* _Assigned task_: Images should be omitted while the rest of the data is duplicated exactly.

%%

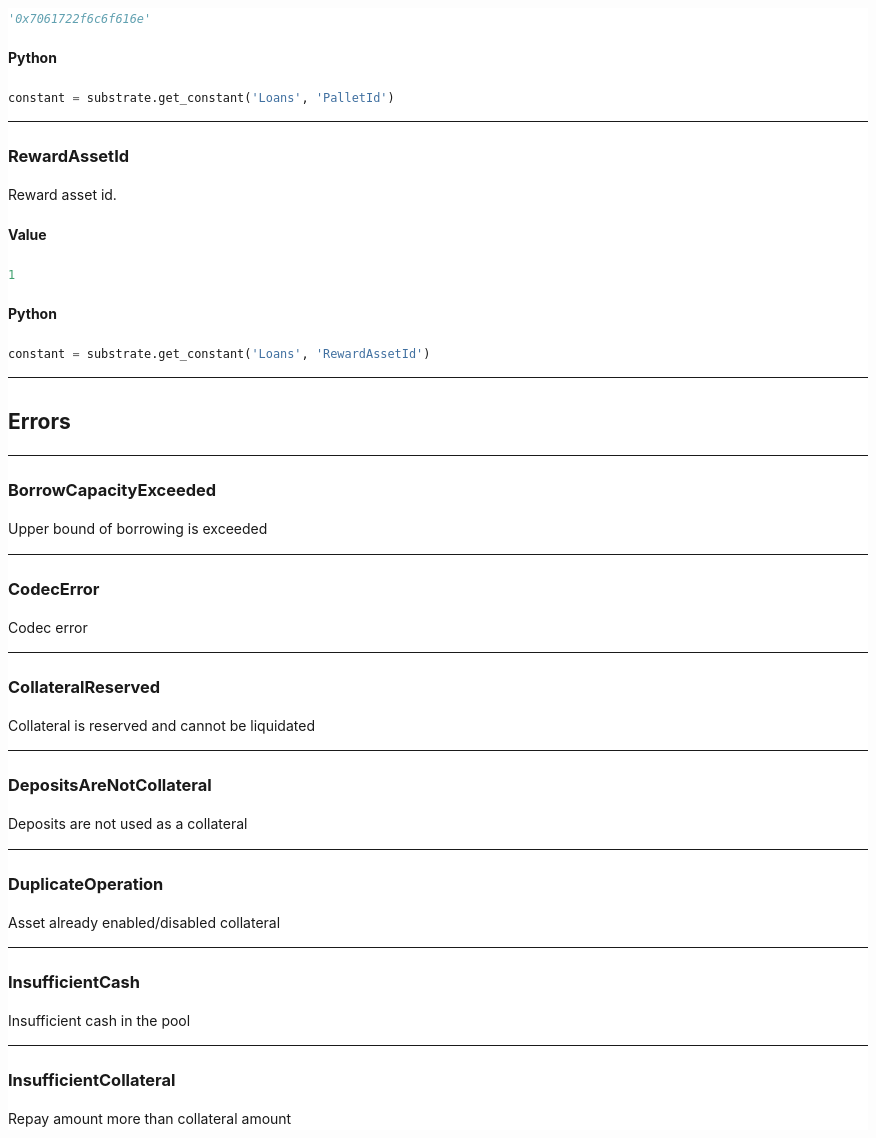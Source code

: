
```python
'0x7061722f6c6f616e'
```
#### Python
```python
constant = substrate.get_constant('Loans', 'PalletId')
```
---------
### RewardAssetId
 Reward asset id.
#### Value
```python
1
```
#### Python
```python
constant = substrate.get_constant('Loans', 'RewardAssetId')
```
---------
## Errors

---------
### BorrowCapacityExceeded
Upper bound of borrowing is exceeded

---------
### CodecError
Codec error

---------
### CollateralReserved
Collateral is reserved and cannot be liquidated

---------
### DepositsAreNotCollateral
Deposits are not used as a collateral

---------
### DuplicateOperation
Asset already enabled/disabled collateral

---------
### InsufficientCash
Insufficient cash in the pool

---------
### InsufficientCollateral
Repay amount more than collateral amount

%%

* _Exercise solution_:
Source code

:
```python
'0x7061722f6c6f616e'
```
#### Python
```python
constant = substrate.get_constant('Loans', 'PalletId')
```
---------
### RewardAssetId
 Reward asset id.
#### Value
```python
1
```
#### Python
```python
constant = substrate.get_constant('Loans', 'RewardAssetId')
```
---------
## Errors

---------
### BorrowCapacityExceeded
Upper bound of borrowing is exceeded

---------
### CodecError
Codec error

---------
### CollateralReserved
Collateral is reserved and cannot be liquidated

---------
### DepositsAreNotCollateral
Deposits are not used as a collateral

---------
### DuplicateOperation
Asset already enabled/disabled collateral

---------
### InsufficientCash
Insufficient cash in the pool

---------
### InsufficientCollateral
Repay amount more than collateral amount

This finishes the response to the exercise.